За этим занятием застаёт его Акакий Акакиевич, незаметно появившийся сбоку. Он долго переминается с ноги на ногу, явно не решаясь начать разговор. Видно, что гостю неприятно видеть хозяина в дурном настроении. Башмачкин достаёт из кармана маленькую бутылочку и выливает содержимое в большой гранёный стакан, всегда стоящий рядом с ПЕТРОВИЧЕМ. Тот мгновенно реагирует на блаженные звуки льющейся влаги. Под пристальным и требовательным взглядом портного Акакию ничего другого не остаётся, как слить всё содержимое бутылочки. ПЕТРОВИЧ одним глотком осушает стакан и сразу веселеет. Голова больше не клониться долу, руки не дрожат! Нитка в первого раза попадает в игольное ушко!

Петрович прищуривает на гостя очень пристально свой единственный глаз, отчего Акакий Акакиевич, собравшийся было ретироваться, невольно выговаривает первые слова.

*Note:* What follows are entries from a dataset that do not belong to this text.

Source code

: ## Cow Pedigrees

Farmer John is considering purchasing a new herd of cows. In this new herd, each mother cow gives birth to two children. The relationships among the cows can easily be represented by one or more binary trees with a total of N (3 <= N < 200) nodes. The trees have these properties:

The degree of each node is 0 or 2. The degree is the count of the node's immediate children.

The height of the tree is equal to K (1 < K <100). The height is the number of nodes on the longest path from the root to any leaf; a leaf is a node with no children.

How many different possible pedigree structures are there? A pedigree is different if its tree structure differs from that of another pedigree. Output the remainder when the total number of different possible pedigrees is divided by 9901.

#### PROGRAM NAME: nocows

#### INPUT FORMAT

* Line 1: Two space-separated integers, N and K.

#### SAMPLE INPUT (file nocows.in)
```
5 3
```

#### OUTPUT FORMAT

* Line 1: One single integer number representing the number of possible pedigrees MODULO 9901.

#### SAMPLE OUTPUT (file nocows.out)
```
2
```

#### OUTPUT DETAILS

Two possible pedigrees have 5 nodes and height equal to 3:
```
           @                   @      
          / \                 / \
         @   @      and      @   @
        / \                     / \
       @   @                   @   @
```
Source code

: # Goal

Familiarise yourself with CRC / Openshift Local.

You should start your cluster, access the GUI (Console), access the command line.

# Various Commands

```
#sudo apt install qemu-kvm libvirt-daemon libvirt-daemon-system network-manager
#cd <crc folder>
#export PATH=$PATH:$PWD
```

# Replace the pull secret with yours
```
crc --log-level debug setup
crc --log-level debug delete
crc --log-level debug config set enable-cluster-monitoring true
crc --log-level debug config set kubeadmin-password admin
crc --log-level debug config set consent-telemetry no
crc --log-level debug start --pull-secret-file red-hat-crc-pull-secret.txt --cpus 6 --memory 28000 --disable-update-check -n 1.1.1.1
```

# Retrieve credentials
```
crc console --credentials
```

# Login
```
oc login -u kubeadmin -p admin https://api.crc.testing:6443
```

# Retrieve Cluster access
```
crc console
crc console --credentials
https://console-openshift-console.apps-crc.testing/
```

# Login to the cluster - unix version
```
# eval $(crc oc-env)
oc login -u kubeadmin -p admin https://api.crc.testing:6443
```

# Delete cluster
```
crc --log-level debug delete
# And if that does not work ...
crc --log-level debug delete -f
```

БАШМАЧКИН. Здравствуй, Петрович!

ПЕТРОВИЧ. Здравствовать желаю, судырь. (Косит свой глаз на руки Акакия Акакиевича, желая высмотреть, какого рода добычу тот принёс.)

БАШМАЧКИН. А я вот к тебе, Петрович, того...

ПЕТРОВИЧ. Что ж такое? (Осматривает вицмундир гостя: воротник, рукава, спинки, фалды и петли. Всё очень знакомо, потому что его работы. Видно, что Петрович с удовольствием встречается со старой знакомой.)

БАШМАЧКИН. А я вот того, Петрович... шинель-то, сукно... вот видишь, везде в других местах, совсем крепкое, оно немножко запылилось, и кажется, как будто старое, а оно новое, да вот только в одном месте немного того... на спине, да еще вот на плече одном немного попротерлось, да вот на этом плече немножко - видишь, вот и все. И работы немного...


Петрович берёт капот, раскладывает его на столе, рассматривает долго, пробует на зуб швы, нюхает… В голове Акакия Акакиевича звучит идиллическая мелодия, лицо расплывается в лучезарной улыбке, он даже достаёт из кармана два рубля, готовясь расплатиться с Петровичем за работу… Но тот вдруг начинает качать головою и просовывает сквозь дыры в сукне грязную пятерню… Затем мастер тянется за круглой табакеркой… Понюхав табаку, Петрович растопыривает капот на руках, рассматривает его против света и опять качает головою. Обращает его подкладкой вверх и вновь качает… Отчихавшись, наконец, заявляет…


ПЕТРОВИЧ. Нет, нельзя поправить: худой гардероб!